You are quite right Dex doesn't talk to the pump. I was going to have the pump sensors but the person above the lovely rep messed everything up never got back to me with written quotations so I could have the funding so I gave up on getting the Medtronic sensors. (Customer service is not good) The Dexcom does the predictive 3.1 low so even though it doesn't turn the pump off it does the same job and a fair bit cheaper then Medtronic sensors.

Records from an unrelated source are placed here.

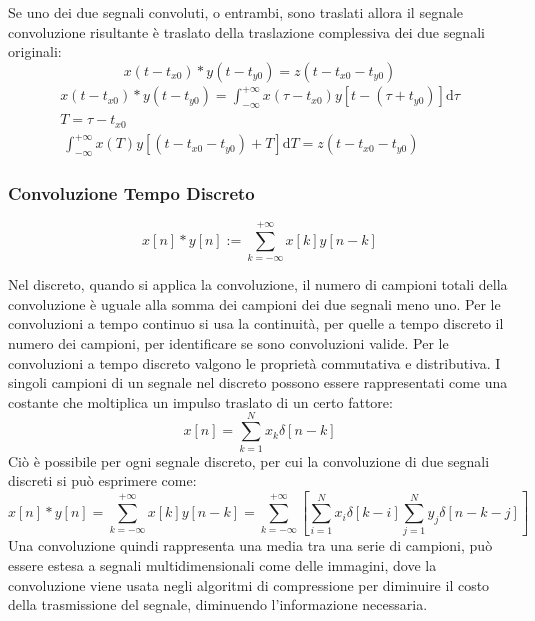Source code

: \documentclass{article}
\newcommand{\df}{\mathrm{d}}
\numberwithin{equation}{subsection}
\begin{document}
Se uno dei due segnali convoluti, o entrambi, sono traslati allora il segnale convoluzione risultante è traslato della traslazione complessiva dei due segnali originali:
\begin{equation}
    x(t-t_{x0})*y(t-t_{y0})=z(t-t_{x0}-t_{y0})
\end{equation}
\begin{gather*}
    x(t-t_{x0})*y(t-t_{y0})=\displaystyle\int_{-\infty}^{+\infty}x(\tau-t_{x0})y[t-(\tau+t_{y0})]\df\tau\\
    {T=\tau-t_{x0}}\\\
    \int_{-\infty}^{+\infty}x(T)y[(t-t_{x0}-t_{y0})+T]\df T=z(t-t_{x0}-t_{y0})
\end{gather*}

\subsubsection{Convoluzione Tempo Discreto}

\begin{equation}
    x[n]*y[n]:=\displaystyle\sum_{k=-\infty}^{+\infty}x[k]y[n-k]
\end{equation}

Nel discreto, quando si applica la convoluzione, il numero di campioni totali della convoluzione è uguale alla somma dei campioni dei due segnali meno uno. Per le convoluzioni 
a tempo continuo si usa la continuità, per quelle a tempo discreto il numero dei campioni, per identificare se sono convoluzioni valide. Per le convoluzioni a tempo discreto valgono le proprietà 
commutativa e distributiva. I singoli campioni di un segnale nel discreto possono essere rappresentati come una costante che moltiplica un impulso traslato di un certo fattore:
\begin{equation*}
    x[n]=\displaystyle\sum_{k=1}^Nx_k\delta[n-k]
\end{equation*}
Ciò è possibile per ogni segnale discreto, per cui la convoluzione di due segnali discreti si può esprimere come:
\begin{equation*}
    x[n]*y[n]=\displaystyle\sum_{k=-\infty}^{+\infty}x[k]y[n-k]=\sum_{k=-\infty}^{+\infty}\left[\sum_{i=1}^Nx_i\delta[k-i]\sum_{j=1}^Ny_j\delta[n-k-j]\right]
\end{equation*}
Una convoluzione quindi rappresenta una media tra una serie di campioni, può essere estesa a segnali multidimensionali come delle immagini, dove la convoluzione viene 
usata negli algoritmi di compressione per diminuire il costo della trasmissione del segnale, diminuendo l'informazione necessaria. 
\end{document}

Yes I wanted the 670G unfortunately though the DSN has no clue about the pump or sensors so refused point blank to have anything to do with it. The hospital team were convinced the 640G was a closed loop system thus I could not have that either! DSN sat in with the pump set up so learnt a lot which was great. Mind you it was a good thing I didn't have the 670 after the mess up with the sensors.


----------



## SB2015 (Aug 3, 2019)

I am still unclear what happens to the 670G in the event of a sensor failure.  What does the basal programme revert to?  Also it seems to have more involvement than I thought from the user.  When corrections are needed alarms go off to prompt an additional Bolus, unless I am confused.  I just want a chance to sit down and quiz someone who uses it.  The reps and marketing people aren’t able to answer the detailed questions.

I am currently edging towards the 640G , but just wondering whether I could use some pretend carbs to prompt corrections for readings taken from my Libre.


----------



## Pumper_Sue (Aug 4, 2019)

SB2015 said:


> I am still unclear what happens to the 670G in the event of a sensor failure.


It reverts back to a normal pump.


SB2015 said:


> I am currently edging towards the 640G , but just wondering whether I could use some pretend carbs to prompt corrections for readings taken from my Libre.


Why would you want to do that? But yes you can do that no problem.

I have come to the conclusion the G6 Dexcom isn't all singing and dancing  Made a very silly mistake whilst out doggy walking this morning, Dexi started shouting low 3.1 within 30 mins, I didn't check my meter as reading was a steady 4.5 but thought odd I don't feel hypo what's going on but had hypo treatment before I tested and low and behold meter was showing a 5.9 which is in keeping with what I would expect so have now had to bolus for the needless carbs. Not best pleased with the accuracy of Dex6 nor my stupidity in not checking first.


----------



## SB2015 (Aug 4, 2019)

Pumper_Sue said:


> It reverts back to a normal pump.
> 
> Why would you want to do that? But yes you can do that no problem.
> 
> I have come to the conclusion the G6 Dexcom isn't all singing and dancing  Made a very silly mistake whilst out doggy walking this morning, Dexi started shouting low 3.1 within 30 mins, I didn't check my meter as reading was a steady 4.5 but thought odd I don't feel hypo what's going on but had hypo treatment before I tested and low and behold meter was showing a 5.9 which is in keeping with what I would expect so have now had to bolus for the needless carbs. Not best pleased with the accuracy of Dex6 nor my stupidity in not checking first.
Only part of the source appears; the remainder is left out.